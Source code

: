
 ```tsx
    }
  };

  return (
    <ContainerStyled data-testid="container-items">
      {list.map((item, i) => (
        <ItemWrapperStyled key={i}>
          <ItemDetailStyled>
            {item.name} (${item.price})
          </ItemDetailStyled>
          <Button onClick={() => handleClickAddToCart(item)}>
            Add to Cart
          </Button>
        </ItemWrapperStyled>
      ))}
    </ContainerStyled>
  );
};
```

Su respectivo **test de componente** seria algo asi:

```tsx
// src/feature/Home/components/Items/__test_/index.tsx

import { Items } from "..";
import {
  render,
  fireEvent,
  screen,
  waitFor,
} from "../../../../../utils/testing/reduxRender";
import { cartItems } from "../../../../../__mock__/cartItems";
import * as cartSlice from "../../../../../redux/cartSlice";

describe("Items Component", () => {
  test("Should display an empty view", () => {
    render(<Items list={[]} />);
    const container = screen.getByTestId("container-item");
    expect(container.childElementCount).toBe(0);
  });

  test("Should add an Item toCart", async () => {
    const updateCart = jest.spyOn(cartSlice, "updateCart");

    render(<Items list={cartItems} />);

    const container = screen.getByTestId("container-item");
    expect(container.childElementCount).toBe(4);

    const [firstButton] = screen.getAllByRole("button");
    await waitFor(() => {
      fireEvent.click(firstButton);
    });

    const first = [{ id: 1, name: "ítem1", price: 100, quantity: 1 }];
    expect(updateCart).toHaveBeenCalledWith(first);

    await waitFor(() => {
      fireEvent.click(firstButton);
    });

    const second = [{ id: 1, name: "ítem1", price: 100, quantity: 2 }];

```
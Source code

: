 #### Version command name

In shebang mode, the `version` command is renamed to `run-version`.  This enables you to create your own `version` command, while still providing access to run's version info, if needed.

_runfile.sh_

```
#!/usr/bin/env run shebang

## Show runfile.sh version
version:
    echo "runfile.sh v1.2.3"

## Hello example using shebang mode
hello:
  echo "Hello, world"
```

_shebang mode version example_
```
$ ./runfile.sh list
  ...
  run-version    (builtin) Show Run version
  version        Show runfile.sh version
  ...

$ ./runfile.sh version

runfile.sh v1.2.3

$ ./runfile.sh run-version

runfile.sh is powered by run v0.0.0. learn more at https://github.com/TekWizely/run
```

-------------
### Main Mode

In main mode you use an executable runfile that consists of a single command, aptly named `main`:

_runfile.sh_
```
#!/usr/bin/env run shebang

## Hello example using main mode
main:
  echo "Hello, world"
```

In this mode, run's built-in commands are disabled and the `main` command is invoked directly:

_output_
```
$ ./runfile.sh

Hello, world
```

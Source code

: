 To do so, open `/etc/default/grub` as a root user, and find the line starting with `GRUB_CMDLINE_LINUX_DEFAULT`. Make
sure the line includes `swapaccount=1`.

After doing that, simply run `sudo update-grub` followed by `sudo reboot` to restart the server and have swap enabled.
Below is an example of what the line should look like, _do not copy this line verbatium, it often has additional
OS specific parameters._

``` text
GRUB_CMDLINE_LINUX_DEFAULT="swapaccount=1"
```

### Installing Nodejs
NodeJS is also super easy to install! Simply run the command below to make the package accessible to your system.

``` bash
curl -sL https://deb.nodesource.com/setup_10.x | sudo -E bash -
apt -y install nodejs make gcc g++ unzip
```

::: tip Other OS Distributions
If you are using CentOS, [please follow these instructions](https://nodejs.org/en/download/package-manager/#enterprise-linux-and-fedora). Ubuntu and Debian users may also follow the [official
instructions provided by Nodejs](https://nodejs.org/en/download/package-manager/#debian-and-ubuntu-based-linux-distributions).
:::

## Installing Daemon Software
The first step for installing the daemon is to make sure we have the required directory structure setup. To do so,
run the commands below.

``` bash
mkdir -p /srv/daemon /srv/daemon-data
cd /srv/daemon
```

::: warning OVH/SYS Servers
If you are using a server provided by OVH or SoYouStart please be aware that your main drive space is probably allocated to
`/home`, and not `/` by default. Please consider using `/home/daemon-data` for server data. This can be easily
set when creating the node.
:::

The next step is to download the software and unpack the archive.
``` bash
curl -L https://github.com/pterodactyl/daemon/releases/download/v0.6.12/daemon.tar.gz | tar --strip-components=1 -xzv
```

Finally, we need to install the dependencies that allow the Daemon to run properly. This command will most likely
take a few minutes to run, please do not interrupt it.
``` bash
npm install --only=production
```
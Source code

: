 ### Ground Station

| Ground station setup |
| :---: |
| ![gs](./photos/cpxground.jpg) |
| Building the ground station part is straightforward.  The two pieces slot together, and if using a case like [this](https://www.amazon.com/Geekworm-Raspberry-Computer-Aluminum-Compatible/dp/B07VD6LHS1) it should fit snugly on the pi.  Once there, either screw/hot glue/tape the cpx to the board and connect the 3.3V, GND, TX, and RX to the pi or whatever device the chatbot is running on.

__________

Using the records above, gather all lines where the string "sure" is present.

sure the line includes `swapaccount=1`.
The first step for installing the daemon is to make sure we have the required directory structure setup. To do so,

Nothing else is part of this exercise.